The width of this rectangle comes from the cylinder's circumference, so it's 2 pi times R, and the height comes from the height of the sphere, which is 2 times the radius.

And this already gives us the formula, 4 pi R squared when we multiply the two.

But in the spirit of mathematical playfulness, it's nice to see how four circles with radius R can actually fit into this picture.

The idea will be to unwrap each circle into a triangle without changing its area, and then to fit those nicely into the unfolded cylinder label.

More on that in a couple minutes.

The more pressing question is, why on earth should the sphere be related to the cylinder in this way?

The way I'm animating it is already suggestive of how this might work.

The idea is to approximate the area of the sphere with many tiny rectangles covering it, and to show how if you project these rectangles directly outward, as if casting a shadow by little lights positioned on the z-axis, pointing parallel to the xy-plane, the projection of each rectangle onto the cylinder, surprisingly, ends up having the same area as the original rectangle.

But why should that be?

There are two competing effects at play here.

For one of these rectangles, let's call the side along the latitude lines its width, and the side along the longitude lines its height.

On the one hand, as the rectangle is projected outward, its width will get scaled up.

For rectangles towards the poles, that length is scaled up quite a bit, since they're projected over a longer distance.

But for those closer to the equator, the effect might be close to nothing.

But on the other hand, because these rectangles are at a slant with respect to the z-direction, during this projection, the height of each rectangle will get scaled down.

Think about holding some flat object and looking at its shadow.

As you reorient that object, the shadow looks more or less squished for some angles.

Take a look, those rectangles towards the poles are quite slanted this way, so their height will get squished down by a lot.

For those closer to the equator, oriented somewhere closer to parallel to the z-axis, the effect is not as much.

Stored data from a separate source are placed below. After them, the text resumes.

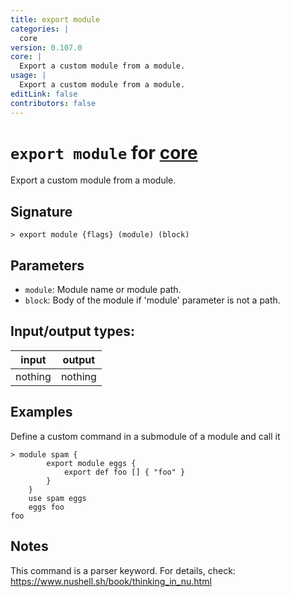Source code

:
 ```yaml
---
title: export module
categories: |
  core
version: 0.107.0
core: |
  Export a custom module from a module.
usage: |
  Export a custom module from a module.
editLink: false
contributors: false
---
```

<!-- This file is automatically generated. Please edit the command in https://github.com/nushell/nushell instead. -->

# `export module` for [core](/commands/categories/core.md)

<div class='command-title'>Export a custom module from a module.</div>

## Signature

```> export module {flags} (module) (block)```

## Parameters

 -  `module`: Module name or module path.
 -  `block`: Body of the module if 'module' parameter is not a path.


## Input/output types:

| input   | output  |
| ------- | ------- |
| nothing | nothing |
## Examples

Define a custom command in a submodule of a module and call it
```nu
> module spam {
        export module eggs {
            export def foo [] { "foo" }
        }
    }
    use spam eggs
    eggs foo
foo
```

## Notes
This command is a parser keyword. For details, check:
  https://www.nushell.sh/book/thinking_in_nu.html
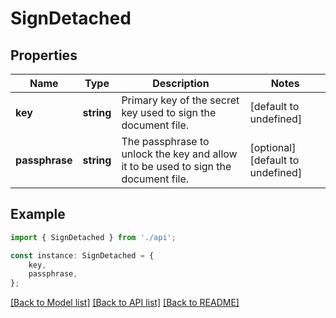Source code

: # SignDetached


## Properties

Name | Type | Description | Notes
------------ | ------------- | ------------- | -------------
**key** | **string** | Primary key of the secret key used to sign the document file. | [default to undefined]
**passphrase** | **string** | The passphrase to unlock the key and allow it to be used to sign the document file. | [optional] [default to undefined]

## Example

```typescript
import { SignDetached } from './api';

const instance: SignDetached = {
    key,
    passphrase,
};
```

[[Back to Model list]](../README.md#documentation-for-models) [[Back to API list]](../README.md#documentation-for-api-endpoints) [[Back to README]](../README.md)
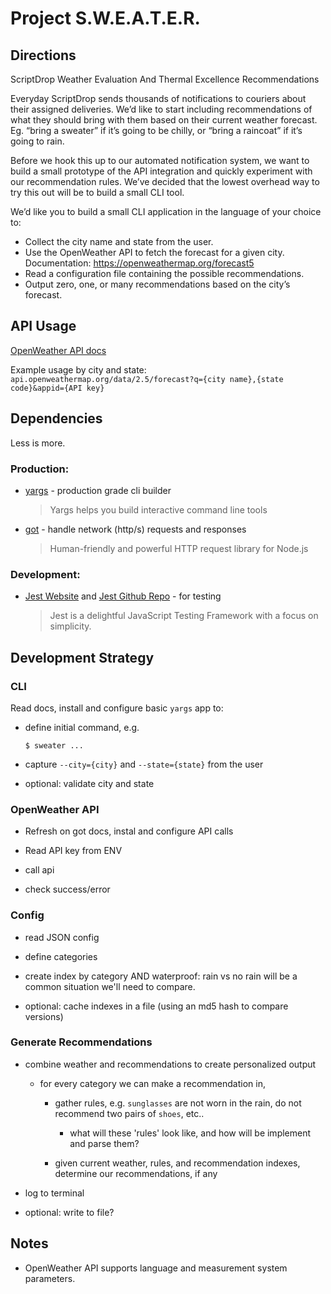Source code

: # Project S.W.E.A.T.E.R.

## Directions

ScriptDrop Weather Evaluation And Thermal Excellence Recommendations

Everyday ScriptDrop sends thousands of notifications to couriers about their assigned deliveries.
We’d like to start including recommendations of what they should bring with them based on their current weather forecast.
Eg. “bring a sweater” if it’s going to be chilly, or “bring a raincoat” if it’s going to rain.

Before we hook this up to our automated notification system, we want to build a small prototype of the API integration and quickly experiment with our recommendation rules.
We’ve decided that the lowest overhead way to try this out will be to build a small CLI tool.

We’d like you to build a small CLI application in the language of your choice to:

- Collect the city name and state from the user.
- Use the OpenWeather API to fetch the forecast for a given city. Documentation: https://openweathermap.org/forecast5
- Read a configuration file containing the possible recommendations.
- Output zero, one, or many recommendations based on the city’s forecast.

## API Usage

[OpenWeather API docs](https://openweathermap.org/current)

Example usage by city and state: `api.openweathermap.org/data/2.5/forecast?q={city name},{state code}&appid={API key}`

## Dependencies

Less is more.

### Production:

- [yargs](https://github.com/yargs/yargs) - production grade cli builder

  > Yargs helps you build interactive command line tools

- [got](https://github.com/sindresorhus/got) - handle network (http/s) requests and responses

  > Human-friendly and powerful HTTP request library for Node.js

### Development:

- [Jest Website](https://jestjs.io/) and [Jest Github Repo](https://github.com/facebook/jest) - for testing

  > Jest is a delightful JavaScript Testing Framework with a focus on simplicity.

## Development Strategy

### CLI

Read docs, install and configure basic `yargs` app to:

- define initial command, e.g.

    ```shell
    $ sweater ...
    ```

- capture `--city={city}` and `--state={state}` from the user

- optional: validate city and state

### OpenWeather API

- Refresh on got docs, instal and configure API calls

- Read API key from ENV

- call api

- check success/error

### Config

- read JSON config

- define categories

- create index by category AND waterproof: rain vs no rain will be a common situation we'll need to compare.

- optional: cache indexes in a file (using an md5 hash to compare versions)

### Generate Recommendations

- combine weather and recommendations to create personalized output

    - for every category we can make a recommendation in,

        - gather rules, e.g. `sunglasses` are not worn in the rain, do not recommend two pairs of `shoes`, etc..

            - what will these 'rules' look like, and how will be implement and parse them?

        - given current weather, rules, and recommendation indexes, determine our recommendations, if any

- log to terminal

- optional: write to file?

## Notes

- OpenWeather API supports language and measurement system parameters.
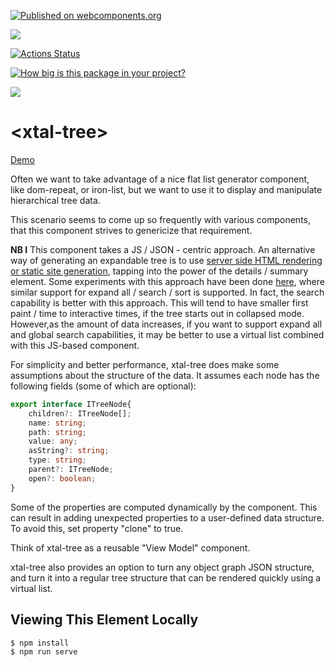 [![Published on webcomponents.org](https://img.shields.io/badge/webcomponents.org-published-blue.svg)](https://www.webcomponents.org/element/bahrus/xtal-tree)

<a href="https://nodei.co/npm/xtal-tree/"><img src="https://nodei.co/npm/xtal-tree.png"></a>

[![Actions Status](https://github.com/bahrus/xtal-tree/workflows/CI/badge.svg)](https://github.com/bahrus/xtal-tree/actions?query=workflow%3ACI)

[![How big is this package in your project?](https://img.shields.io/bundlephobia/minzip/xtal-tree?style=for-the-badge)](https://bundlephobia.com/result?p=xtal-tree)

<img src="http://img.badgesize.io/https://cdn.jsdelivr.net/npm/xtal-tree?compression=gzip">

# \<xtal-tree\>

[Demo](https://codepen.io/bahrus/pen/GROLwBV)

Often we want to take advantage of a nice flat list generator component, like dom-repeat, or iron-list, but we want to use it to display and manipulate hierarchical tree data.

This scenario seems to come up so frequently with various components, that this component strives to genericize that requirement.

**NB I** This component takes a JS / JSON - centric approach.  An alternative way of generating an expandable tree is to use [server side HTML rendering or static site generation](https://bahrus.github.io/xtal-tree-deco/cdn.html), tapping into the power of the  details / summary element.  Some experiments with this approach have been done [here](https://github.com/bahrus/xtal-tree-deco), where similar support for expand all / search / sort is supported. In fact, the search capability is better with this approach.  This will tend to have smaller first paint / time to interactive times, if the tree starts out in collapsed mode.  However,as the amount of data increases, if you want to support expand all and global search capabilities, it may be better to use a virtual list combined with this JS-based component.

For simplicity and better performance, xtal-tree does make some assumptions about the structure of the data.  It assumes each node has the following fields (some of which are optional):

```TypeScript
export interface ITreeNode{
    children?: ITreeNode[];
    name: string;
    path: string;
    value: any;
    asString?: string;
    type: string;
    parent?: ITreeNode;
    open?: boolean;
}
```

Some of the properties are computed dynamically by the component.  This can result in adding unexpected properties to a user-defined data structure.  To avoid this, set property "clone" to true.

Think of xtal-tree as a reusable "View Model" component.  

xtal-tree also provides an option to turn any object graph JSON structure, and turn it into a regular tree structure that can be rendered quickly using a virtual list.


## Viewing This Element Locally

```
$ npm install
$ npm run serve
```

It will turn out that these two effects of stretching the width and squishing the height cancel each other out perfectly.

Already, as a rough sketch, wouldn't you agree that this is a very pretty way of reasoning?

Of course, the meat here comes from showing why these two competing effects cancel each other out, and in some ways the details fleshing this out are just as pretty as the zoomed out structure of the full argument.

So let's dig in.

Let me go ahead and cut away half of the sphere so that we can get a better look.

For any mathematical problem solving, it never hurts to start by giving things names.

So let's say that the radius of the sphere is r, and for one specific rectangle, let's call the distance between that rectangle and the z-axis d.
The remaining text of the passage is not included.